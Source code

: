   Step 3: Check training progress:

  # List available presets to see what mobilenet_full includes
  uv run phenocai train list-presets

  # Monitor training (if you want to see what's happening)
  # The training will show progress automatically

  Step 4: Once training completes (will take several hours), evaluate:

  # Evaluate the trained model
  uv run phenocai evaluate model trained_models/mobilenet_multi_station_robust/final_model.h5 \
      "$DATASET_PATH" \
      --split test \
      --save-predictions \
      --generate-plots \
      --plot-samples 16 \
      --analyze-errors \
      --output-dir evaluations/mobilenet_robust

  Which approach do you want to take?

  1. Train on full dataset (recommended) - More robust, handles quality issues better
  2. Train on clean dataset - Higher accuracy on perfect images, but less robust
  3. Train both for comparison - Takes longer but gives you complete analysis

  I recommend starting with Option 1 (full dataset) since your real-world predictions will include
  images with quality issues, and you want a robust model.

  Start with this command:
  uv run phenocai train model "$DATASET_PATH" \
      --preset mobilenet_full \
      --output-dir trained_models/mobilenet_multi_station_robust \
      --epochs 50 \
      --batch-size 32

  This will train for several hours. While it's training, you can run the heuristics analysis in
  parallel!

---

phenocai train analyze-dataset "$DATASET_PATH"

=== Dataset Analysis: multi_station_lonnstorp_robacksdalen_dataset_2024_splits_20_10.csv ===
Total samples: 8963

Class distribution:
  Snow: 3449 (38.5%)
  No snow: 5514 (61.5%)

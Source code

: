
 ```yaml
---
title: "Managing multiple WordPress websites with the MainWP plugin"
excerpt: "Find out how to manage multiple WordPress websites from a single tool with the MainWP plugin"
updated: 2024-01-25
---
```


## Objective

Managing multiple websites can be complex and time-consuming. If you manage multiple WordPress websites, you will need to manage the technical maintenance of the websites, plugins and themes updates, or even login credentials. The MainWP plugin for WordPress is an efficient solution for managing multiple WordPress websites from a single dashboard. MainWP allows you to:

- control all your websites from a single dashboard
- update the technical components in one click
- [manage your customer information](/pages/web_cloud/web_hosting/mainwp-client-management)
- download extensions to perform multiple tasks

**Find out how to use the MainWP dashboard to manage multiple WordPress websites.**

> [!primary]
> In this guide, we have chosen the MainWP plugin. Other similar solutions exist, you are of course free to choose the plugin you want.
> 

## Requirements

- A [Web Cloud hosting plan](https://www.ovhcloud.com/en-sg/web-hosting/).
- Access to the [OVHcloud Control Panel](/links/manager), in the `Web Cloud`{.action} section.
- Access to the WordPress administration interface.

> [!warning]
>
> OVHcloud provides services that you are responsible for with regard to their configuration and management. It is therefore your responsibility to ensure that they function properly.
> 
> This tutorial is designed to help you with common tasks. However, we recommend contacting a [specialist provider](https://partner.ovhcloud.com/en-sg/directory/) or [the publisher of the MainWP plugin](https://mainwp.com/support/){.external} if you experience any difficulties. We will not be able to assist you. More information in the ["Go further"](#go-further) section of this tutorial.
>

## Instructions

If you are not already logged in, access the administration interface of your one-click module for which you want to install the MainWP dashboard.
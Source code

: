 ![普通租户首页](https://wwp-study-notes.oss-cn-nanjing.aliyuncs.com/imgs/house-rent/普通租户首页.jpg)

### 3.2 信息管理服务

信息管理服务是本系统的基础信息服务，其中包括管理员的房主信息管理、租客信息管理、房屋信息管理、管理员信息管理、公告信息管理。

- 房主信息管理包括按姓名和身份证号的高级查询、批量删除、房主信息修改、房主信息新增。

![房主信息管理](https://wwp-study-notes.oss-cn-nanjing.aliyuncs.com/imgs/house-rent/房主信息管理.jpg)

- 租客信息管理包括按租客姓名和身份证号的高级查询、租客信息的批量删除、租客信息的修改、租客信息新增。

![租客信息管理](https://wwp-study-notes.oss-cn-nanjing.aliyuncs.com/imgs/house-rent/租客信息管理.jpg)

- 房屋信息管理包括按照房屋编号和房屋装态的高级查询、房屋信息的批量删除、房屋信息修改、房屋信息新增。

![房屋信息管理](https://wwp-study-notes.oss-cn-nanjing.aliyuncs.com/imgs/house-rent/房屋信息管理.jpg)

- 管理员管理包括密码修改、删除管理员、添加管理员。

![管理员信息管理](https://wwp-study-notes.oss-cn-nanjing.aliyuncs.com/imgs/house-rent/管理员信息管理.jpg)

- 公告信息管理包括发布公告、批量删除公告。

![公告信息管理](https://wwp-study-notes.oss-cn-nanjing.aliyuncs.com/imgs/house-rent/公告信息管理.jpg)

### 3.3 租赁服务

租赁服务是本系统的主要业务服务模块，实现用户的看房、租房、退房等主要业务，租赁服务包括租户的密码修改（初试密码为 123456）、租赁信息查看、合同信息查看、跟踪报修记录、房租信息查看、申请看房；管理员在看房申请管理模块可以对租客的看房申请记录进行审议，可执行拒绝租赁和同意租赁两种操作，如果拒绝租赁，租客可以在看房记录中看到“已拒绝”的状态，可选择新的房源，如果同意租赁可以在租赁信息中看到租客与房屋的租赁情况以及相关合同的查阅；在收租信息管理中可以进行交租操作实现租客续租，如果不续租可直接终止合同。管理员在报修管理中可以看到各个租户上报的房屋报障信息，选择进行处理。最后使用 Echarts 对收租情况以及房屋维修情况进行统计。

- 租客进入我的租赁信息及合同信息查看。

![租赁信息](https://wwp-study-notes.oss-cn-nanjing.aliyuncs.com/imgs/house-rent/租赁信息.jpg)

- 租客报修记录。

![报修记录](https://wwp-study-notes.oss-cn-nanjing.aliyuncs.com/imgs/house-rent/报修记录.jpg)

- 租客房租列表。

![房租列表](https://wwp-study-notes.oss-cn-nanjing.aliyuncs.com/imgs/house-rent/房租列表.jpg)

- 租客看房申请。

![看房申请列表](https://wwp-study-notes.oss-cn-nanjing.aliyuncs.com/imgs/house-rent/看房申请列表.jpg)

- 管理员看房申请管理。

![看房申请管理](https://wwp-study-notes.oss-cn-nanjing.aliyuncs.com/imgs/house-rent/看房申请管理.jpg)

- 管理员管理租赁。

● ● ● ●

▶ **Instructions to follow**
Please give an exact copy of every entry.

▶ **Response to the task**
Source code

:   Step 3: Check training progress:

  # List available presets to see what mobilenet_full includes
  uv run phenocai train list-presets

  # Monitor training (if you want to see what's happening)
  # The training will show progress automatically

  Step 4: Once training completes (will take several hours), evaluate:

  # Evaluate the trained model
  uv run phenocai evaluate model trained_models/mobilenet_multi_station_robust/final_model.h5 \
      "$DATASET_PATH" \
      --split test \
      --save-predictions \
      --generate-plots \
      --plot-samples 16 \
      --analyze-errors \
      --output-dir evaluations/mobilenet_robust

  Which approach do you want to take?

  1. Train on full dataset (recommended) - More robust, handles quality issues better
  2. Train on clean dataset - Higher accuracy on perfect images, but less robust
  3. Train both for comparison - Takes longer but gives you complete analysis

  I recommend starting with Option 1 (full dataset) since your real-world predictions will include
  images with quality issues, and you want a robust model.

  Start with this command:
  uv run phenocai train model "$DATASET_PATH" \
      --preset mobilenet_full \
      --output-dir trained_models/mobilenet_multi_station_robust \
      --epochs 50 \
      --batch-size 32

  This will train for several hours. While it's training, you can run the heuristics analysis in
  parallel!

---

phenocai train analyze-dataset "$DATASET_PATH"

=== Dataset Analysis: multi_station_lonnstorp_robacksdalen_dataset_2024_splits_20_10.csv ===
Total samples: 8963

Class distribution:
  Snow: 3449 (38.5%)
  No snow: 5514 (61.5%)

Source code

:
 ```yaml
---
title: "Managing multiple WordPress websites with the MainWP plugin"
excerpt: "Find out how to manage multiple WordPress websites from a single tool with the MainWP plugin"
updated: 2024-01-25
---
```


## Objective

Managing multiple websites can be complex and time-consuming. If you manage multiple WordPress websites, you will need to manage the technical maintenance of the websites, plugins and themes updates, or even login credentials. The MainWP plugin for WordPress is an efficient solution for managing multiple WordPress websites from a single dashboard. MainWP allows you to:

- control all your websites from a single dashboard
- update the technical components in one click
- [manage your customer information](/pages/web_cloud/web_hosting/mainwp-client-management)
- download extensions to perform multiple tasks

**Find out how to use the MainWP dashboard to manage multiple WordPress websites.**

> [!primary]
> In this guide, we have chosen the MainWP plugin. Other similar solutions exist, you are of course free to choose the plugin you want.
> 

## Requirements

- A [Web Cloud hosting plan](https://www.ovhcloud.com/en-sg/web-hosting/).
- Access to the [OVHcloud Control Panel](/links/manager), in the `Web Cloud`{.action} section.
- Access to the WordPress administration interface.

> [!warning]
>
> OVHcloud provides services that you are responsible for with regard to their configuration and management. It is therefore your responsibility to ensure that they function properly.
> 
> This tutorial is designed to help you with common tasks. However, we recommend contacting a [specialist provider](https://partner.ovhcloud.com/en-sg/directory/) or [the publisher of the MainWP plugin](https://mainwp.com/support/){.external} if you experience any difficulties. We will not be able to assist you. More information in the ["Go further"](#go-further) section of this tutorial.
>

## Instructions

If you are not already logged in, access the administration interface of your one-click module for which you want to install the MainWP dashboard.
Source code

: ![普通租户首页](https://wwp-study-notes.oss-cn-nanjing.aliyuncs.com/imgs/house-rent/普通租户首页.jpg)

### 3.2 信息管理服务

信息管理服务是本系统的基础信息服务，其中包括管理员的房主信息管理、租客信息管理、房屋信息管理、管理员信息管理、公告信息管理。

- 房主信息管理包括按姓名和身份证号的高级查询、批量删除、房主信息修改、房主信息新增。

![房主信息管理](https://wwp-study-notes.oss-cn-nanjing.aliyuncs.com/imgs/house-rent/房主信息管理.jpg)

- 租客信息管理包括按租客姓名和身份证号的高级查询、租客信息的批量删除、租客信息的修改、租客信息新增。

![租客信息管理](https://wwp-study-notes.oss-cn-nanjing.aliyuncs.com/imgs/house-rent/租客信息管理.jpg)

- 房屋信息管理包括按照房屋编号和房屋装态的高级查询、房屋信息的批量删除、房屋信息修改、房屋信息新增。

![房屋信息管理](https://wwp-study-notes.oss-cn-nanjing.aliyuncs.com/imgs/house-rent/房屋信息管理.jpg)

- 管理员管理包括密码修改、删除管理员、添加管理员。

![管理员信息管理](https://wwp-study-notes.oss-cn-nanjing.aliyuncs.com/imgs/house-rent/管理员信息管理.jpg)

- 公告信息管理包括发布公告、批量删除公告。

![公告信息管理](https://wwp-study-notes.oss-cn-nanjing.aliyuncs.com/imgs/house-rent/公告信息管理.jpg)

### 3.3 租赁服务

租赁服务是本系统的主要业务服务模块，实现用户的看房、租房、退房等主要业务，租赁服务包括租户的密码修改（初试密码为 123456）、租赁信息查看、合同信息查看、跟踪报修记录、房租信息查看、申请看房；管理员在看房申请管理模块可以对租客的看房申请记录进行审议，可执行拒绝租赁和同意租赁两种操作，如果拒绝租赁，租客可以在看房记录中看到“已拒绝”的状态，可选择新的房源，如果同意租赁可以在租赁信息中看到租客与房屋的租赁情况以及相关合同的查阅；在收租信息管理中可以进行交租操作实现租客续租，如果不续租可直接终止合同。管理员在报修管理中可以看到各个租户上报的房屋报障信息，选择进行处理。最后使用 Echarts 对收租情况以及房屋维修情况进行统计。

- 租客进入我的租赁信息及合同信息查看。

![租赁信息](https://wwp-study-notes.oss-cn-nanjing.aliyuncs.com/imgs/house-rent/租赁信息.jpg)

- 租客报修记录。

![报修记录](https://wwp-study-notes.oss-cn-nanjing.aliyuncs.com/imgs/house-rent/报修记录.jpg)

- 租客房租列表。

![房租列表](https://wwp-study-notes.oss-cn-nanjing.aliyuncs.com/imgs/house-rent/房租列表.jpg)

- 租客看房申请。

![看房申请列表](https://wwp-study-notes.oss-cn-nanjing.aliyuncs.com/imgs/house-rent/看房申请列表.jpg)

- 管理员看房申请管理。

![看房申请管理](https://wwp-study-notes.oss-cn-nanjing.aliyuncs.com/imgs/house-rent/看房申请管理.jpg)

- 管理员管理租赁。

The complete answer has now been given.